| ▲ | sovietmudkipz 3 days ago | |
Hmmm makes sense. Sounds like I may have a misunderstood mental model of resource consumption. I ought to reread https://technology.riotgames.com/news/valorants-128-tick-ser... (specifically the section on “Real World Performance” where the engineer describes tuning) now that I have a better appreciation that they’re not trying to make resource utilization % higher, but instead making available more resources through tuning efforts. | ||
| ▲ | mpyne 2 days ago | parent [-] | |
Yeah, a big thing is latency vs. throughput. That's a great article you link and it basically notes up front what the throughput requirements are in terms of cores per player, which then sets the budget for what the latency can be for a single player's game.

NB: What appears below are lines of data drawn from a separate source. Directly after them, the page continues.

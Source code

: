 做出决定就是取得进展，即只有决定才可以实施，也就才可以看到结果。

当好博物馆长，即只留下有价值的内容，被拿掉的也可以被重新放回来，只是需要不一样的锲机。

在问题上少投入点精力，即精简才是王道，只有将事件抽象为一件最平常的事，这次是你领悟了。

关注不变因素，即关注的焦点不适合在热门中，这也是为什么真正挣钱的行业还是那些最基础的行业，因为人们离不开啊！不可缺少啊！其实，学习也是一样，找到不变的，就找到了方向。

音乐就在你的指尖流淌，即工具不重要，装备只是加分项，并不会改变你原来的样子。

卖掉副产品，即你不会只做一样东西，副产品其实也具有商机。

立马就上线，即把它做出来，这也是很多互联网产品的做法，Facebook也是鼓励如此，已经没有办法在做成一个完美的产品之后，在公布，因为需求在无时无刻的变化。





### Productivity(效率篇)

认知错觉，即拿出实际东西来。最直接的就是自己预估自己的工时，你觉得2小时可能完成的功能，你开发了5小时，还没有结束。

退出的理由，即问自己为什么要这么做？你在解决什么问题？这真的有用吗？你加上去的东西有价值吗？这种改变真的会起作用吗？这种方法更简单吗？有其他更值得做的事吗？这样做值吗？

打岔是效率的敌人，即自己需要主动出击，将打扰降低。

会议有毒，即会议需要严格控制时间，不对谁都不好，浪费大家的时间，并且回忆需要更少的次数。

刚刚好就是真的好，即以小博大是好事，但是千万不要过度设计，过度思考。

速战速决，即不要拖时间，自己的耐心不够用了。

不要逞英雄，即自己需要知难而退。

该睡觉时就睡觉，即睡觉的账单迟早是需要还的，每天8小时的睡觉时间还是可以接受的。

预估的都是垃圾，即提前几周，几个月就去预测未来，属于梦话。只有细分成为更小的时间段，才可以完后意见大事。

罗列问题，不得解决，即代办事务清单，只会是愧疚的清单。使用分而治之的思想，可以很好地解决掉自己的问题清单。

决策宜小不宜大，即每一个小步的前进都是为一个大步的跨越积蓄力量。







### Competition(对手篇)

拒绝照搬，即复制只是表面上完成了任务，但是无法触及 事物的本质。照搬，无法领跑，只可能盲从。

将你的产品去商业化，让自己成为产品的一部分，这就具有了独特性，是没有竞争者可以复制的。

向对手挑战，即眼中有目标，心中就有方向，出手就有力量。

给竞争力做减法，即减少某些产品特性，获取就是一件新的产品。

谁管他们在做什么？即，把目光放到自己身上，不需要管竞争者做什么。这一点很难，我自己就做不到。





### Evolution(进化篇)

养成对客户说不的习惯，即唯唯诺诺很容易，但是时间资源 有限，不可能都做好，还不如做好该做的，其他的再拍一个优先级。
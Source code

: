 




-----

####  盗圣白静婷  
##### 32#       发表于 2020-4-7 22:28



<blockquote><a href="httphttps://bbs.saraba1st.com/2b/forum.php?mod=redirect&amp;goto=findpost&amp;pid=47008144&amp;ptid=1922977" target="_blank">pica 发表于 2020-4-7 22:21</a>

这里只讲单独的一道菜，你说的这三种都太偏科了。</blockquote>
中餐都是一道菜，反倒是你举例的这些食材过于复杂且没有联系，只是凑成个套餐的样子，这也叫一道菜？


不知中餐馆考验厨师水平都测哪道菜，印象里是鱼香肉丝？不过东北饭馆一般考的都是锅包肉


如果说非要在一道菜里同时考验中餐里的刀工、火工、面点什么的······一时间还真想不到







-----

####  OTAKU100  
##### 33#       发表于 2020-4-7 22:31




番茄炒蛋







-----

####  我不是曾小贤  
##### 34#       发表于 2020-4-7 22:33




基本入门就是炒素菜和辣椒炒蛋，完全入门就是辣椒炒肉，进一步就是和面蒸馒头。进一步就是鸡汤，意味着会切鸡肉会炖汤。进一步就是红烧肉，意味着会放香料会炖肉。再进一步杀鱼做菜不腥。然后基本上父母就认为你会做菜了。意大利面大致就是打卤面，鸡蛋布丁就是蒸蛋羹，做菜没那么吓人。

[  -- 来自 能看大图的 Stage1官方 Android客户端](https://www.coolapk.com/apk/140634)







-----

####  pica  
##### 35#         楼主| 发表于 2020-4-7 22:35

Now, if you imagine for a second that they managed to get it so that the average game will just barely meet their frame time threshold, and try to optimize it so that they are running right at 99% capacity, they have put themselves in an extremely dangerous position in terms of meeting latency requirements. Any variability in hitting that frame time would cause a player to bleed over into the next player's game, reducing the amount of time the server had to process that other player's game ticks. That would percolate down the line, impacting a great many players' games just because of one tiny little delay in handling one player's game. In fact it's reasons like this that they started off with a flat 10% fudge adjustment to account for OS/scheduling/software overhead. By doing so they've in principle already baked-in a 5-8% reduction in capacity usage compared to theoretical. But you'll notice in the chart that they show from recent game sessions in 2020 that the aggregate server frame time didn't hang out at 2.34 ms (their adjusted per-server target), it actually tended to average at 2.0 ms, or about 85% of the already-lowered target. And that same chart makes clear why that is important, as there was some pretty significant variability in each day's aggregate frame times, with some play sessions even going above 2.34 ms on average. Had they been operating at exactly 2.34 ms they would definitely have needed to add more server capacity. But because they were in practice aiming at 85% usage (of a 95% usage figure), they had enough slack to absorb the variability they were seeing, and stay within their overall server expectations within ±1%. Statistical variability is a fact of life, especially when humans and/or networks are involved, and systems don't respond well to variability when they are loaded to maximum capacity, even if it seems like that would be the most cost-effective. Typically this only works where it's OK to ignore variability of time, such as in batch processing (where cost-effective throughput is more valuable than low-latency). | ||